When South Dakota Public Broadcasting staff were in De Smet in July producing ‘The Hard Winter’ as a part of the 49th annual Laura Ingalls Pageant, they heard about the Kingsbury Journal and wanted to report the story of how the paper came together through the work of volunteers in De Smet and Lake Preston..
“Regardless of where you live in South Dakota, when people work together, there is no limit to what a community can accomplish,” Larry Rohrer, SDPB Director of Media Content, states as he introduces the show. “Working together was a matter of survival when Charles Ingalls and his family came to De Smet with the railroad in 1879, and that spirit of helping each other is what keeps De Smet vibrant today. If you need evidence that the residents here are innovative, look no farther than the local newspaper.”

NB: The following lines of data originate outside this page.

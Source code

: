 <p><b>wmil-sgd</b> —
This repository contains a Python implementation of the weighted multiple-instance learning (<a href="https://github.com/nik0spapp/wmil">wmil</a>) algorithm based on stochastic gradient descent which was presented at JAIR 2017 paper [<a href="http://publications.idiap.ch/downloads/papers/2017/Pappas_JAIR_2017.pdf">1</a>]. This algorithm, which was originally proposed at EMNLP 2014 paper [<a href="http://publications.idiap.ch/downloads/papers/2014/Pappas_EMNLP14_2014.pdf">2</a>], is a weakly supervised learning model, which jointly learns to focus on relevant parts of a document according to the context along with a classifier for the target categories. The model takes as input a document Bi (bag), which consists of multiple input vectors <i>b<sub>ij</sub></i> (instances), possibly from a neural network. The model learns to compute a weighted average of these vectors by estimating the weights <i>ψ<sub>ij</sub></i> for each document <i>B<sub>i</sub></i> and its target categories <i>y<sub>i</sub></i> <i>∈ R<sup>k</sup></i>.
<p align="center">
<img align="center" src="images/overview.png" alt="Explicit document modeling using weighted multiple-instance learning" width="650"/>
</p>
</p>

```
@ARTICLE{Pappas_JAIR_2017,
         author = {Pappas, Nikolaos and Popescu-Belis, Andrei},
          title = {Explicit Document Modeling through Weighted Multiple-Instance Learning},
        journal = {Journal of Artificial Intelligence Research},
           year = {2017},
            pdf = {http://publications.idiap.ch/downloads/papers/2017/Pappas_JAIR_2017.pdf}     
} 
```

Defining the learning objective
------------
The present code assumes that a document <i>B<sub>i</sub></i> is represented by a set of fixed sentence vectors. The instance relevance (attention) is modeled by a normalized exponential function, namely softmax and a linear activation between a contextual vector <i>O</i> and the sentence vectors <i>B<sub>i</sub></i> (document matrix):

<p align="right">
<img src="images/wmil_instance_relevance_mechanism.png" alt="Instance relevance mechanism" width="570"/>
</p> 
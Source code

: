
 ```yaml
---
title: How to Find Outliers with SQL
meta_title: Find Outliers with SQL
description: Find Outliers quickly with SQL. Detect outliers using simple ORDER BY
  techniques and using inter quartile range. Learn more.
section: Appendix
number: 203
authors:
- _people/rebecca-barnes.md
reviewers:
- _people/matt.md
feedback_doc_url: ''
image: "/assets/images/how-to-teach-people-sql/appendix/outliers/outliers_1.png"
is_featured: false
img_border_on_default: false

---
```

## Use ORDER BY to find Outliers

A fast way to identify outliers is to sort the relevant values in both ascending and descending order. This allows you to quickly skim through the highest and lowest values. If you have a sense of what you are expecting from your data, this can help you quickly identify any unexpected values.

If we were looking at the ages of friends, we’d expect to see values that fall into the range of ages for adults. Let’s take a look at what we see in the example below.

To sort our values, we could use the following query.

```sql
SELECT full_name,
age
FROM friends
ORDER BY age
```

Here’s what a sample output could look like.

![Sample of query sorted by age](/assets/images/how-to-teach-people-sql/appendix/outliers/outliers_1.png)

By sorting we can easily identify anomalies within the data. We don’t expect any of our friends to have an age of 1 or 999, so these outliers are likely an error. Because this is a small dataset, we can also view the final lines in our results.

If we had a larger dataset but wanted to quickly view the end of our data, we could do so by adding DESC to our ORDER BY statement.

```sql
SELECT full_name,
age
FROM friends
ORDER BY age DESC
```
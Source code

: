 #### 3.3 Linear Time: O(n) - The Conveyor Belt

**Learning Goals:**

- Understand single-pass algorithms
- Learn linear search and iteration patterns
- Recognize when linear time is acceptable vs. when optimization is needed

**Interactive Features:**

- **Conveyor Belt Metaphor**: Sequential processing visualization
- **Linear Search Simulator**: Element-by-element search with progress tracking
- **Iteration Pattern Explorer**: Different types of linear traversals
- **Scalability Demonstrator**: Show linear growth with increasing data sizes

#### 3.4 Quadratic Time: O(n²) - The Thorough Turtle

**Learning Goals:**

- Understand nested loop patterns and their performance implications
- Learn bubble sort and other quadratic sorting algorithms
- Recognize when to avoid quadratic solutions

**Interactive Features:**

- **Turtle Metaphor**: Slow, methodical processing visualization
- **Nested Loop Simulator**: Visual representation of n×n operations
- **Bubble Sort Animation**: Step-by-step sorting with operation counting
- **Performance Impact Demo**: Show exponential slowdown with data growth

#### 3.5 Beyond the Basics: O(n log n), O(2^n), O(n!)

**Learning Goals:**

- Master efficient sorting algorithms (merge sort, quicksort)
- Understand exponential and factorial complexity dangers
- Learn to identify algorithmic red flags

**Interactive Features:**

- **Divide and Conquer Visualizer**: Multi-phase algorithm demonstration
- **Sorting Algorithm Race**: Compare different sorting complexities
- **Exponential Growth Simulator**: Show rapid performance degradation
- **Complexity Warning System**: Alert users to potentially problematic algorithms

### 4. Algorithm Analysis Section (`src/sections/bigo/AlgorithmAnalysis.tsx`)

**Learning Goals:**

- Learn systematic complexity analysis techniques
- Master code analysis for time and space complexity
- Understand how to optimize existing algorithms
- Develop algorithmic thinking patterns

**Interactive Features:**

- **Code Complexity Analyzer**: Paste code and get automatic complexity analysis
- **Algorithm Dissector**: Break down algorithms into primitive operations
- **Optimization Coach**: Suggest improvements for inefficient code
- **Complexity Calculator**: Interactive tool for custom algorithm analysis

The Dakota Life is a monthly production that discovers the unique people, places and things in South Dakota. This production was the first episode of the shows 23rd season on the air.
Kingsbury County resident, Lisa Casper of Arlington, was also featured in this episode with her ‘Gift of Life’ story as a heart transplant recipient. Additional segments included Shane Anderson of Viborg, the ‘Cabins in the Hills’ and Dutch oven cooking in Clear Lake.